GreenLight Biosciences Announces Expiration of Tender Offer Period for Outstanding Shares

GreenLight Biosciences Holdings, PBC (NASDAQ: GRNA) (“GreenLight” or the “Company”) today announced that it is initiating the final steps in closing its previously announced merger with SW MergerCo, Inc. (“Merger Sub”) and SW ParentCo, Inc (“Parent”).
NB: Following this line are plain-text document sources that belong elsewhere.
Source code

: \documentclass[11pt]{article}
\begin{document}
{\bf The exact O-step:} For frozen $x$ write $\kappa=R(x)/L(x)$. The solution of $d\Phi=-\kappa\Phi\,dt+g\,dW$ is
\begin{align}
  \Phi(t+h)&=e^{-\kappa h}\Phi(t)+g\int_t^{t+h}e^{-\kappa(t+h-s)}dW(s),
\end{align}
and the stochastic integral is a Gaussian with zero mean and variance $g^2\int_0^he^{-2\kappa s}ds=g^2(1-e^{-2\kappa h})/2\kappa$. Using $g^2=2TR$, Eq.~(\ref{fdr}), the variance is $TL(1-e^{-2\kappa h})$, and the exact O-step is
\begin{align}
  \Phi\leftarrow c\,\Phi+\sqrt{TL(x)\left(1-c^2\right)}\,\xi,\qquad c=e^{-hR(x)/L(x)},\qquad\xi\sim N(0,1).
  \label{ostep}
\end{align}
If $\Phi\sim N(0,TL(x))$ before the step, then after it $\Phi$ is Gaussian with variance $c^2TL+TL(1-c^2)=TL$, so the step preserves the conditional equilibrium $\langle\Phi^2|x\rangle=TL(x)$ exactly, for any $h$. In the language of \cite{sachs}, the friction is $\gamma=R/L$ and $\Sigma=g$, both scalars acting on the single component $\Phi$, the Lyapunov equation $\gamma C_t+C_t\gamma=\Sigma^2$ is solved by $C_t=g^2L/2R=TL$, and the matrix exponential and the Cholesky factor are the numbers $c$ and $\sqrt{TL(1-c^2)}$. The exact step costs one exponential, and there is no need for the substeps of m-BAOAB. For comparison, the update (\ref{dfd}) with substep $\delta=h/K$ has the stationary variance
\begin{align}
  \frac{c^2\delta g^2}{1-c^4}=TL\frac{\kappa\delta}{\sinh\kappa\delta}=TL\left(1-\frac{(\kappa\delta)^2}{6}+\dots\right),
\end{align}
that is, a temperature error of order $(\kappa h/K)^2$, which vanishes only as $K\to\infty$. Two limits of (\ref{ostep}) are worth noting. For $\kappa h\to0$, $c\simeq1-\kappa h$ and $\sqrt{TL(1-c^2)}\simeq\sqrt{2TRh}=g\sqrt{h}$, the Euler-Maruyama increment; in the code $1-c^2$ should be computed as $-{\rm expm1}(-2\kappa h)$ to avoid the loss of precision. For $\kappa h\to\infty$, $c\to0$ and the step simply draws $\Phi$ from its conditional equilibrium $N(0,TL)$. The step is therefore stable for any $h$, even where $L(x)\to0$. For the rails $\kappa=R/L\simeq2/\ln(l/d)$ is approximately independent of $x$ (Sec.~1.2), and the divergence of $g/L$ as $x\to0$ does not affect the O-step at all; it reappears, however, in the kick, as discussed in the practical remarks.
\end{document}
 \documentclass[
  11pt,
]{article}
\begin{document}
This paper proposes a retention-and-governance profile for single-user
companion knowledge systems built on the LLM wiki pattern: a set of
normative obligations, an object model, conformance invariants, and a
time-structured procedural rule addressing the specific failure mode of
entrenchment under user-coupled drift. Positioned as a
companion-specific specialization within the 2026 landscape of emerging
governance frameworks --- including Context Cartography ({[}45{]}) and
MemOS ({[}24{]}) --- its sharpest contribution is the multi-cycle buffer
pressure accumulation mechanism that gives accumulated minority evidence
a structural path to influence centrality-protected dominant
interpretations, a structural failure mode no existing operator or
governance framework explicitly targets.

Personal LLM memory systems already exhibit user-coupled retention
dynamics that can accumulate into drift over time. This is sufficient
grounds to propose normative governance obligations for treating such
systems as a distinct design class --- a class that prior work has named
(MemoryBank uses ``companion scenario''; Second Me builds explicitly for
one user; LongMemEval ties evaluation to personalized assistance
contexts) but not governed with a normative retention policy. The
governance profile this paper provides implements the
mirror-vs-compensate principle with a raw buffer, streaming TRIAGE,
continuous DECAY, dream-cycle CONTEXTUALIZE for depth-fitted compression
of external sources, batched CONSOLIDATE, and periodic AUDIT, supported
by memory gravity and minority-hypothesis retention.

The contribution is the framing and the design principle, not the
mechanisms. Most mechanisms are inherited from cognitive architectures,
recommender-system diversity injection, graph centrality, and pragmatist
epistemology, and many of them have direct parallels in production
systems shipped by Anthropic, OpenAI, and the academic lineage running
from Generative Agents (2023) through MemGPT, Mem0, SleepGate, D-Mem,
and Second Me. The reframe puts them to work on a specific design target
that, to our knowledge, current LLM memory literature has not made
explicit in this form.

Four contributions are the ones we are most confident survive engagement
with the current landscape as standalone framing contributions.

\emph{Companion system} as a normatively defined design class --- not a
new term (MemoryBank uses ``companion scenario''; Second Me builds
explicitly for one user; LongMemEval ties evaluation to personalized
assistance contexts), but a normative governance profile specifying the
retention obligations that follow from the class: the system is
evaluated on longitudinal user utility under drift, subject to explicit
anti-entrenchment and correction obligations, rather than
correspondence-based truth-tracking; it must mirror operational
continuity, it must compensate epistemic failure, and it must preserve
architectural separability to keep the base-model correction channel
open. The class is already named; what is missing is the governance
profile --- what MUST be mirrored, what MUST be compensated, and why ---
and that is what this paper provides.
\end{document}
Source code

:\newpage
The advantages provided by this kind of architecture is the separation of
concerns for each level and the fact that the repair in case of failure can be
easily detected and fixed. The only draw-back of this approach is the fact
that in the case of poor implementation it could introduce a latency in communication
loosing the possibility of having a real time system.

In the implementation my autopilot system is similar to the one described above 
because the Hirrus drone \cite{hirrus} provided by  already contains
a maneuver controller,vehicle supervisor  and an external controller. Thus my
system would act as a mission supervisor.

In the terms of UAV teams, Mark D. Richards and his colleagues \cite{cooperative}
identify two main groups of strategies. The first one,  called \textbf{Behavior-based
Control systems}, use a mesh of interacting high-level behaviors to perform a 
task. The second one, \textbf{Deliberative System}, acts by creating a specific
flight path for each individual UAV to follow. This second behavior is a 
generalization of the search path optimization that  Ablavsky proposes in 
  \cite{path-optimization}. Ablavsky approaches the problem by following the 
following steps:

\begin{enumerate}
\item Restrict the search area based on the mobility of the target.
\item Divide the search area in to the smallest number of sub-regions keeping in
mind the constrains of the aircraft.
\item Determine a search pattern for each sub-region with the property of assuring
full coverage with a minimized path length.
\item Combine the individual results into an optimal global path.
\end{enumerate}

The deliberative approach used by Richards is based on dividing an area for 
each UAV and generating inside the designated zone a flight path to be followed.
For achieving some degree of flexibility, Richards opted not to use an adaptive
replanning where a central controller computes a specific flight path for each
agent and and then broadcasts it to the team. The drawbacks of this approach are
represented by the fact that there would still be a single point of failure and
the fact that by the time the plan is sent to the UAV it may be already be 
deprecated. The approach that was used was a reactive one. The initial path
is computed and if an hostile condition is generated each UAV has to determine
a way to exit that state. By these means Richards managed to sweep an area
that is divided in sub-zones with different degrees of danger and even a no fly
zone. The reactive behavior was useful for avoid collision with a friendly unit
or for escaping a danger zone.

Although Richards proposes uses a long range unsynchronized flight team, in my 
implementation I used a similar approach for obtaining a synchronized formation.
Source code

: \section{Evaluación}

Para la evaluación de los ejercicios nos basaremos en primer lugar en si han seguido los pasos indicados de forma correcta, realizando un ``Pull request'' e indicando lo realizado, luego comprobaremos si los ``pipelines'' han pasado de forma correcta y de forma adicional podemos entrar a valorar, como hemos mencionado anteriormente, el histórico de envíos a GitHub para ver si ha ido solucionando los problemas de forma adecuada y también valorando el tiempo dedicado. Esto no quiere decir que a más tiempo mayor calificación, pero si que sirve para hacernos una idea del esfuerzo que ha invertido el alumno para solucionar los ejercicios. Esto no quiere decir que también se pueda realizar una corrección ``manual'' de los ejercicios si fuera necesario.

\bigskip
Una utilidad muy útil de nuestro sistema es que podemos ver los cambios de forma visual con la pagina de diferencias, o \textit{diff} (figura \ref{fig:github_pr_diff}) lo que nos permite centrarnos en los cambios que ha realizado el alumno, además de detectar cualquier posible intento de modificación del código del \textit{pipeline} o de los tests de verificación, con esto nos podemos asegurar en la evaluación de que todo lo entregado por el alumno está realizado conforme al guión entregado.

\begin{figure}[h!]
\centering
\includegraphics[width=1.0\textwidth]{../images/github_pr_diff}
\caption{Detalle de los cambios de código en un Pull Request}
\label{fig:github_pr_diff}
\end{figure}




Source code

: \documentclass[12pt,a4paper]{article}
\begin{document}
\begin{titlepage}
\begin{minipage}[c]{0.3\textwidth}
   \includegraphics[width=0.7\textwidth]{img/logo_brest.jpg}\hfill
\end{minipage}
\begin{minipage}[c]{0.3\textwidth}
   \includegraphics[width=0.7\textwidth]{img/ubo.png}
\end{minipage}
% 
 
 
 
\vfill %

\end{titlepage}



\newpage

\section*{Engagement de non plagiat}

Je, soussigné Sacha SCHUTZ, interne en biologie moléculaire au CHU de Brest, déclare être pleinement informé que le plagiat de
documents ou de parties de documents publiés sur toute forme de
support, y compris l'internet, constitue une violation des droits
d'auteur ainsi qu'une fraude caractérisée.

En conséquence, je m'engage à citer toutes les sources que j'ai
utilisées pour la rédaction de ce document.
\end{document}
LEXINGTON, Mass., July 20, 2023 (GLOBE NEWSWIRE) -- GreenLight Biosciences, Inc., PBC (NASDAQ: GRNA) (“GreenLight” or the “Company”) today announced that it is initiating the final steps in closing its previously announced merger with SW MergerCo, Inc. (“Merger Sub”) and SW ParentCo, Inc (“Parent”). Following the completion of the Merger, shares of GreenLight common stock are expected to cease trading on the NASDAQ Global Market (“NASDAQ”) after market close on July 20, 2023, and will no longer be listed for trading on the NASDAQ. Merger Sub’s tender offer (the “Offer”) to purchase any and all outstanding shares of GreenLight’s common stock (other than shares of GreenLight common stock (i) owned by GreenLight as treasury stock (ii) owned by Merger Sub immediately before the effective time of the Merger, (iii) that were irrevocably accepted by Merger Sub in the Offer, (iv) held by stockholders who have perfected their statutory rights of appraisal under Section 262 of the Delaware General Corporate Law (“DGCL”) or (v) that are subject to the Contribution and Exchange Agreements entered into between Parent and certain stockholders of GreenLight (such stockholders, the “Rollover Stockholders”)) expired one minute after 11:59 p.m. (New York City time) on July 19, 2023. As of one minute after 11:59 p.m. (New York City time) on July 19,2023, a total of 18,791,264 shares of GreenLight common stock were validly tendered and not validly withdrawn pursuant to the Offer, representing approximately 60.4% of the outstanding shares of GreenLight common stock not otherwise owned by Merger Sub, its affiliates or the Rollover Stockholders. In addition, “Notices of Guaranteed Delivery” have been delivered for 477,399 shares of GreenLight common stock, representing approximately 1.5% of the outstanding shares not otherwise owned by Merger Sub, its affiliates or the Rollover Stockholders. Merger Sub intends to accept for payment in accordance with the terms of the Offer all shares of GreenLight common stock that were validly tendered and not validly withdrawn as of the expiration of the Offer.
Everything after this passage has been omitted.